Consumer Driven Health Plans Can Lower Your Overall Healthcare Costs
Published June 2010
Over the past few years, more employers are using a consumer driven health plan (CDHP) to combat the rising cost of health care. The CDHP model is designed to encourage employees to make more informed and cost efficient decisions regarding their health care. CDHPs have become increasingly popular, surpassing HMOs to become the second most popular plan design (behind PPOs). A 2010 Mercer National Survey of employer-sponsored health plans found that 15% of small employers offered CDHPs in 2009, up from 9% in 2008. The increase is a direct result of smaller employers using the cost savings inherent in CDHPs to reduce their overall healthcare costs. The Mercer National Survey also found that 46% of all employers expect to offer CDHPs over the next five years.
How CDHPs Function
A CDHP is designed to let the individual decide how their healthcare money is spent. Consumer driven health plans work by combining a high deductible health insurance plan with a tax advantaged spending account (typically an HRA or HSA) to help pay for the high deductible of the health plan. CDHPs help to promote healthy living and wellness, and also reveal the true cost of healthcare to consumers who have long been insulated from the actual costs.
One of the results of CDHPs is lower premium costs which employers can take the savings from and apply to an HRA or HSA plan for employees to cover the cost of higher deductibles.
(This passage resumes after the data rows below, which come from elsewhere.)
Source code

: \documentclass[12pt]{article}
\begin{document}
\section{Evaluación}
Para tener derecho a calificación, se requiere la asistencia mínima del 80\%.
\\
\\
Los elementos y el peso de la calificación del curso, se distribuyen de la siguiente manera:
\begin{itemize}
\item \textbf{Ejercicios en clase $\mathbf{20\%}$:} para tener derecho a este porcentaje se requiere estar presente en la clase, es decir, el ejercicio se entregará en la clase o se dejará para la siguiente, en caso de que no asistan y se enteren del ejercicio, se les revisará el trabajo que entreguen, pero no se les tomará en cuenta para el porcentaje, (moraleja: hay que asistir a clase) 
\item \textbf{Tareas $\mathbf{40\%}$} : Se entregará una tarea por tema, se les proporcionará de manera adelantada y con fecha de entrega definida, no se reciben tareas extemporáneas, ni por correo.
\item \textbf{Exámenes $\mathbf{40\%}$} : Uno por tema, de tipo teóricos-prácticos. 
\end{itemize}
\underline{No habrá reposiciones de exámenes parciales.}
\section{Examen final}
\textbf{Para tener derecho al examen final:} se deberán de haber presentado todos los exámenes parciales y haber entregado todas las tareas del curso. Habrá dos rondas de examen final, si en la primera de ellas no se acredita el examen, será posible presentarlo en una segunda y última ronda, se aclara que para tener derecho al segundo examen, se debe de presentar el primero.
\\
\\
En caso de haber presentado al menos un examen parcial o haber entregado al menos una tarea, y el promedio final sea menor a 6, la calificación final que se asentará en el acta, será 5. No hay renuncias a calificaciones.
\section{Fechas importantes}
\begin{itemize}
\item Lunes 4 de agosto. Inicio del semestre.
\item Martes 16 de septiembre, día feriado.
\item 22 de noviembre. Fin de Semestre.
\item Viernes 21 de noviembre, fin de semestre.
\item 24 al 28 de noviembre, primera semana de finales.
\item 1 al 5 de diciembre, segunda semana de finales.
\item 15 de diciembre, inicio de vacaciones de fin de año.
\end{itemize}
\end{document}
Some employers have experience cost savings of up to 25% to 30% by switching to CDHPs. HRA and HSA accounts help to keep employer costs predictable in the long run by maintaining benefit levels as long as employers take the savings and set them aside to stabilize unknown future costs.
Making CDHPs Work
CDHPs require a culture change to be truly effective. Employees need to take an active role in finding the location where they get the best and most service for their healthcare dollars. In an article written by Bruce Shutan for the United Benefit Advisors, Gerald L. Staten, senior vice president for Leonard Insurance Services argues that “people with auto insurance don’t expect that their annual deductible will cover oil changes, so why should it be any different with health insurance?” Staten argues that employees must be willing to pay for small amounts of healthcare costs out of pocket for office visits and prescription drugs.
Many clever consumers with CDHPs have noticed and taken advantage of the disparity in the pricing of healthcare services. For example, when one man needed to get a CAT scan but didn’t want to pay his annual deductible of $6000, he shopped around to check the prices of the procedure at different offices. He received three quotes ($750, $1050 and $1950) for the procedure and was able to bargain down the first quote to $500. If employees can effectively handle the money contributed by their employer, they may not have to spend any of their own.